El Pharos zarpa del puerto de Leith en la tarde del 29 de julio de 1814. Lleva seis cañones y diez tripulantes. El encargado de la expedición es sir Stevenson, “un hombre muy cortés y modesto”. Stevenson será el abuelo de Robert Louis y es quien invita a Scott a participar de la expedición. La expedición tiene por objetivo fundar fuertes y emplazar faros en las irregulares costas de Escocia. Faros que alumbren en la noche. Que marquen el destino de las navegaciones. Scott será un testigo privilegiado. El viaje durará casi dos meses y los mareos, en los primeros días, serán una constante. Se trata, tal cuál lo define Scott, de “un viaje errático tan distinto del tedio de un viaje normal”. La escritura del diario se va tejiendo, se podría decir, con dos agujas. La descripción, detallada y minuciosa, del espacio, del entorno, de los puertos y los poblados que van viendo a medida que avanza la navegación. Y, por otro lado, el registro que aparece cuando la tripulación o el mismo Scott entran en contacto con los habitantes de la zona. Es ahí, en ese momento de hospedaje y de intimidad, donde surge la camaradería, la narración oral, la leyenda.
En Shethand, por ejemplo, se cuentan, entre los pescadores, algunas historias o supersticiones que vienen del mar. “La peor de todas”, dice Scott, es esa que dice “que aquel que salve a un hombre de ahogarse recibirá de sus manos una injuria o una felonía”. Salvar a alguien o a una embarcación que sucumba en el mar es enfrentar el riesgo del saqueo, de la invasión de piratas. El otro se vuelve una amenaza. Por eso mismo frente a un naufragio, los isleños de la zona –que también padecen el mar– contemplan en silencio cómo los tripulantes, desesperados, se hunden irremediablemente. Y no hacen nada. Porque hacer algo es abrirle las puertas al peligro.

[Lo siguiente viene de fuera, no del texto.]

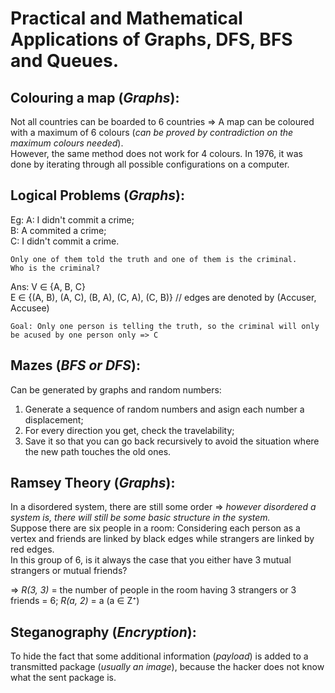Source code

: Practical and Mathematical Applications of Graphs, DFS, BFS and Queues.
=======================================================================

## Colouring a map (_Graphs_):

Not all countries can be boarded to 6 countries => A map can be coloured with a maximum of 6 colours (_can be proved by contradiction on the maximum colours needed_).  
However, the same method does not work for 4 colours. In 1976, it was done by iterating through all possible configurations on a computer.  

## Logical Problems (_Graphs_):
Eg:
    A: I didn't commit a crime;  
    B: A commited a crime;  
    C: I didn't commit a crime.  

    Only one of them told the truth and one of them is the criminal.  
    Who is the criminal?  

Ans:
    V ∈ {A, B, C}  
    E ∈ {(A, B), (A, C), (B, A), (C, A), (C, B)} // edges are denoted by (Accuser, Accusee)  

    Goal: Only one person is telling the truth, so the criminal will only be acused by one person only => C  

## Mazes (_BFS or DFS_):
Can be generated by graphs and random numbers:
  1. Generate a sequence of random numbers and asign each number a displacement;  
  2. For every direction you get, check the travelability;  
  3. Save it so that you can go back recursively to avoid the situation where the new path touches the old ones.  

## Ramsey Theory (_Graphs_):
In a disordered system, there are still some order => _however disordered a system is, there will still be some basic structure in the system._  
Suppose there are six people in a room:
    Considering each person as a vertex and friends are linked by black edges while strangers are linked by red edges.  
    In this group of 6, is it always the case that you either have 3 mutual strangers or mutual friends?

=> _R(3, 3)_ = the number of people in the room having 3 strangers or 3 friends = 6;
   _R(a, 2)_ = a (a ∈ Z⁺)

## Steganography (_Encryption_):
To hide the fact that some additional information (_payload_) is added to a transmitted package (_usually an image_), because the hacker does not know what the sent package is.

El diario de Scott también enhebra el movimiento que supone todo viaje con el arraigo y la fijeza de la escritura. Podríamos decir que escribir es la combinación justa, el equilibrio exacto entre esas dos variables. La tripulación del Pharos tardó cerca de veinte días, después de haber zarpado, en encontrar ese equilibrio. “No hay mareos, comenzamos a hacernos marineros”, escribe Scott. Dejar de sentir el mar como malestar, incorporarlo como movimiento cotidiano los estabiliza, los hace hombres de mar. El pulso de la escritura se acompasa, se sincroniza con los embates del agua. Se trata, entonces, de sentir en el cuerpo el mar y de escribir con la cadencia de su respiración.